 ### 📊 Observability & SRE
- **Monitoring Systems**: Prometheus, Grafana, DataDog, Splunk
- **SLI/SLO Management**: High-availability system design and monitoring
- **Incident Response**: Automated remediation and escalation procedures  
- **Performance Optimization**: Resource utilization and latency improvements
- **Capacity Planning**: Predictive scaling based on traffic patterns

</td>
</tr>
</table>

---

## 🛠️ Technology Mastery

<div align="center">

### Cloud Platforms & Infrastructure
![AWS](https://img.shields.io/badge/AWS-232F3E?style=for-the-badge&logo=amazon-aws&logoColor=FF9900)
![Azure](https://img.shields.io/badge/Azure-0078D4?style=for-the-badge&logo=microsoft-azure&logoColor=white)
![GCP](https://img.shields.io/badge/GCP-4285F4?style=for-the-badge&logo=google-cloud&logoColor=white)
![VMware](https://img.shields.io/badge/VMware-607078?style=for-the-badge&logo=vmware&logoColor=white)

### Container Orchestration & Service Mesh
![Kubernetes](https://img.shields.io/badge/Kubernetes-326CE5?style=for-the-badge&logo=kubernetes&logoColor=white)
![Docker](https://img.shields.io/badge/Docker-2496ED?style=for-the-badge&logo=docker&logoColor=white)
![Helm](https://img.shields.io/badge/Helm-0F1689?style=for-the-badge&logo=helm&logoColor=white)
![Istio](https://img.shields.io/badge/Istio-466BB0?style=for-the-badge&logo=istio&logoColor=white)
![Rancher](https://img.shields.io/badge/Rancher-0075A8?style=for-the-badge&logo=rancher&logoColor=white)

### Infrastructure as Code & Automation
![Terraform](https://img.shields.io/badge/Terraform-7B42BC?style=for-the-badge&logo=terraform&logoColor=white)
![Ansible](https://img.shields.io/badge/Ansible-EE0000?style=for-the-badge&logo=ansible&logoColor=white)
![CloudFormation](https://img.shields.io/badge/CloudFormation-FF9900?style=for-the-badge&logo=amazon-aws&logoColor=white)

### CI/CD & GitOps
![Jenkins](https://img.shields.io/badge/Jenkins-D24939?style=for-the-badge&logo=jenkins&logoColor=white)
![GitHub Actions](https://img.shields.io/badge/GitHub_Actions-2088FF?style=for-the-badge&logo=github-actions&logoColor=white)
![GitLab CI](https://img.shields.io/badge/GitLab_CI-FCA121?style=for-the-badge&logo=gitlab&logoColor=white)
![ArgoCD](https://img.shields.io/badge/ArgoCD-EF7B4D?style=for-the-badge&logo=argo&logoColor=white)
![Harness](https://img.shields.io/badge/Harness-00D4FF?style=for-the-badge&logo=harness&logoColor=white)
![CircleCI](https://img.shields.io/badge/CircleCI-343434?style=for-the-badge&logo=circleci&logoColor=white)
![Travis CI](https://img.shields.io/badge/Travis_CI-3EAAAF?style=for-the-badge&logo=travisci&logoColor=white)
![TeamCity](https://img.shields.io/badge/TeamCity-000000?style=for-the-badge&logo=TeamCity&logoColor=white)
--
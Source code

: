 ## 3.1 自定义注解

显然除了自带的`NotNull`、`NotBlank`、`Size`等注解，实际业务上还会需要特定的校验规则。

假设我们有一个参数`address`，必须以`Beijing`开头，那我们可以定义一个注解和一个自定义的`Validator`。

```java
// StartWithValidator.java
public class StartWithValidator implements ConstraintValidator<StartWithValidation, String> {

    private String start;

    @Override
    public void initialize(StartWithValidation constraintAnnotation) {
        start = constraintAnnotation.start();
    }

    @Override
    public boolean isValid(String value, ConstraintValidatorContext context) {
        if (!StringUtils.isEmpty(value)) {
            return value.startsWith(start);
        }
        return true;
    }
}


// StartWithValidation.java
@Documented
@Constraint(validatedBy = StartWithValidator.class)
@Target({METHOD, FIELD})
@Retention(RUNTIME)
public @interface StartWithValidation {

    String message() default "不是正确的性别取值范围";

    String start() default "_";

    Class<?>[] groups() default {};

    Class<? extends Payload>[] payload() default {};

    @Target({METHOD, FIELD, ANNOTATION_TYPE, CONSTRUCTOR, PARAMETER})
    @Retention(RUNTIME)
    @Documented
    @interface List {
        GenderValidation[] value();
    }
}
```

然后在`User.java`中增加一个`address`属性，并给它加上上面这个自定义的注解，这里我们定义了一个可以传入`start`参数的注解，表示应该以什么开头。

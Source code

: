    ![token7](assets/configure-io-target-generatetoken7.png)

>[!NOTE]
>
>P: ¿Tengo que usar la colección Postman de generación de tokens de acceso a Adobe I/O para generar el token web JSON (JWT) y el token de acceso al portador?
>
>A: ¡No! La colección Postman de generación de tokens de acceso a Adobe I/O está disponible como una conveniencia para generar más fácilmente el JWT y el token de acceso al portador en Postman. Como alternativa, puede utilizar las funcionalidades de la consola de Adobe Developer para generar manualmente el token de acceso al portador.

Work order >> The lines above starting at the one that contains "### 📊 Observability & SRE" and ending at the one that contains "### Container Orchestration & Service Mesh" must be transcribed exactly, and no other lines may appear.

Response to the exercise >>
 ### 📊 Observability & SRE
- **Monitoring Systems**: Prometheus, Grafana, DataDog, Splunk
- **SLI/SLO Management**: High-availability system design and monitoring
- **Incident Response**: Automated remediation and escalation procedures  
- **Performance Optimization**: Resource utilization and latency improvements
- **Capacity Planning**: Predictive scaling based on traffic patterns

</td>
</tr>
</table>

---

## 🛠️ Technology Mastery

<div align="center">

### Cloud Platforms & Infrastructure
![AWS](https://img.shields.io/badge/AWS-232F3E?style=for-the-badge&logo=amazon-aws&logoColor=FF9900)
![Azure](https://img.shields.io/badge/Azure-0078D4?style=for-the-badge&logo=microsoft-azure&logoColor=white)
![GCP](https://img.shields.io/badge/GCP-4285F4?style=for-the-badge&logo=google-cloud&logoColor=white)
![VMware](https://img.shields.io/badge/VMware-607078?style=for-the-badge&logo=vmware&logoColor=white)

### Container Orchestration & Service Mesh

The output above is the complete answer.